Consider this reaction: `"N"_ 2(g) + "O"_ 2(g) rightleftharpoons 2"NO"(g)`. The equilibrium constant `K_P`, for the reaction is `1.0 xx 10^-15` at 25°C and `0.050` at 2200°C. Is the formation of nitric oxide endothermic or exothermic?

Answer 1

Endothermic.

Explanation:

The key here is to notice what happens to the equilibrium constant as temperature increases.

You know that for

`"N"_ (2(g)) + "O"_ (2(g)) rightleftharpoons 2"NO"_((g))`

the equilibrium constant `K_p` is equal to

`K_p = (("NO")^2)/(("N"_2) * ("O"_2))`

`color(red)(!)` Keep in mind that the expression for `K_p` uses the partial pressures of the three chemical species at equilbrium.

Now, at `25^@"C"`, you have

`K_("p 25"^@"C") = 1.0 xx 10^(-15)`

The very, very small value of the equilibrium constant tells you that the equilibrium lies heavily to the left, meaning that the partial pressure of nitrogen gas and of oxygen gas are significantly higher than the partial pressure of nitric oxide.

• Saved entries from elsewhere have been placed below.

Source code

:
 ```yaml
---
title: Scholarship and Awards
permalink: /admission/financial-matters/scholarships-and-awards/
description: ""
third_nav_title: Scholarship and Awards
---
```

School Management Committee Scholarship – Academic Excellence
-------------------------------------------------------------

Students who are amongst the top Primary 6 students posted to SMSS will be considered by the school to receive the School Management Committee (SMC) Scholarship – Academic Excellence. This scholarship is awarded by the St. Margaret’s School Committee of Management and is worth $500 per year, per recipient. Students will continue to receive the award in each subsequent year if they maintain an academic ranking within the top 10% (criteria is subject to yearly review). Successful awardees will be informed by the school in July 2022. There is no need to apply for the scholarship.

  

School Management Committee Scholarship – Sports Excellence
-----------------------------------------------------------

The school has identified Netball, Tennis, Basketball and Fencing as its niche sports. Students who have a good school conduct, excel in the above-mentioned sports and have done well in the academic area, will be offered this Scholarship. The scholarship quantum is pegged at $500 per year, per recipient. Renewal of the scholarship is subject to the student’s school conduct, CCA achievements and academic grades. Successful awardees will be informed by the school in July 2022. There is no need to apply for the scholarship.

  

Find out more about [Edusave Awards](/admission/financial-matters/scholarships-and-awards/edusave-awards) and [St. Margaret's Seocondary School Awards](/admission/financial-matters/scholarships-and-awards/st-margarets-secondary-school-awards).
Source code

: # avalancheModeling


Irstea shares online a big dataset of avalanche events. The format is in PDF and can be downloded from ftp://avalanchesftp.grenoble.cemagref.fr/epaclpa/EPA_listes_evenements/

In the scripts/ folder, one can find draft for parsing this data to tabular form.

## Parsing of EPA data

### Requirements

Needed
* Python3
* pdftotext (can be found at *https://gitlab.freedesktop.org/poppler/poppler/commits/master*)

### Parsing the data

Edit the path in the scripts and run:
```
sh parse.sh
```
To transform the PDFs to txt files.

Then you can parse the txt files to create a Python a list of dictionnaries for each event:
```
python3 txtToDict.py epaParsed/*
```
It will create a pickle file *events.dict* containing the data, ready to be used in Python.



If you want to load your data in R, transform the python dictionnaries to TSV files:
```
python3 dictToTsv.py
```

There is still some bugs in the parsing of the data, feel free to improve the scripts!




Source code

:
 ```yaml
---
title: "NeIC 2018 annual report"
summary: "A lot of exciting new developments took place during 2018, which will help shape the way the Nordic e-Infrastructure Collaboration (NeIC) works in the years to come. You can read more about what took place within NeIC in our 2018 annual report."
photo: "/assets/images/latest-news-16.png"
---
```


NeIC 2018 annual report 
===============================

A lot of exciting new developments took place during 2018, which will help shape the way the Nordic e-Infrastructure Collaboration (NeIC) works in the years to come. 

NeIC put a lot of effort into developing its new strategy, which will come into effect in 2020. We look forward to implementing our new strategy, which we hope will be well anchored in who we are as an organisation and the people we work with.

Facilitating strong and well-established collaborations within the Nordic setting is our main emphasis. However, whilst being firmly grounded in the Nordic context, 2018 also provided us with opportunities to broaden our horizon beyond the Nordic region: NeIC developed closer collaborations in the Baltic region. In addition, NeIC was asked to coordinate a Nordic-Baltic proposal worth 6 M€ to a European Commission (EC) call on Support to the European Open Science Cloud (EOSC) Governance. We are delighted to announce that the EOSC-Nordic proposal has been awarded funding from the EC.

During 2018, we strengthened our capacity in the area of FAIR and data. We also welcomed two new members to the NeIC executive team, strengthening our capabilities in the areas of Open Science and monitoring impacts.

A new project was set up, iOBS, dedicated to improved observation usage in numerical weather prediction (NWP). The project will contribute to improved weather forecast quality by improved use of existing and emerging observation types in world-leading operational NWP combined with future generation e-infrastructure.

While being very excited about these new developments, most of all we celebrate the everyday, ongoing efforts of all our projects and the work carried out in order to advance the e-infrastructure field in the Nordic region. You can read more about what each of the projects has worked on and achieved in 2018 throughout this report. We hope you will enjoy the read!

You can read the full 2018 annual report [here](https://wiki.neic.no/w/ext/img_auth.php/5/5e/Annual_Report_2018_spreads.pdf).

In other words, the reaction vessel contains significantly more nitrogen gas and oxygen gas.

At `2200^@"C"`, you know that

`K_("p 2200"^@"C") = 0.050 = 5.0 * 10^(-2)`

The equilibrium constant is still `<1`, which means that the equilibrium lies to the left. However, notice that the value of the equilibrium constant increased significantly with an increase in temperature.

This implies that the partial pressure of nitric oxide increased and the partial pressures of nitrogen gas and oxygen gas decreased, i.e. the reaction consumed more nitrogen gas and oxygen gas and produced more nitric oxide.

`{ (("NO")_ (2200^@"C") > ("NO")_ (25^@"C")), (("N"_ 2)_ (2200^@"C") < ("N"_ 2)_ (25^@"C")), (("O"_ 2)_ (220^@"C") < ("O"_ 2)_ (25^@"C")) :} implies color(red)(ul(color(black)(K_ ("p 2200"^@"C") > K_ ("p 25"^@"C"))))`

You can say that an increase in temperature caused to equilibrium to shift to the right.

As you know, equilibrium reactions are governed by Le Chatelier's Principle, which states that systems at equilibrium will react to a stress placed on the position of the equilibrium in such a way as to reduce that stress.

In your case, increasing the temperature caused the equilibrium to shift to the right, i.e. it encouraged the production of nitric oxide. In other words, the reaction consumed some of the added heat by producing more nitric oxide.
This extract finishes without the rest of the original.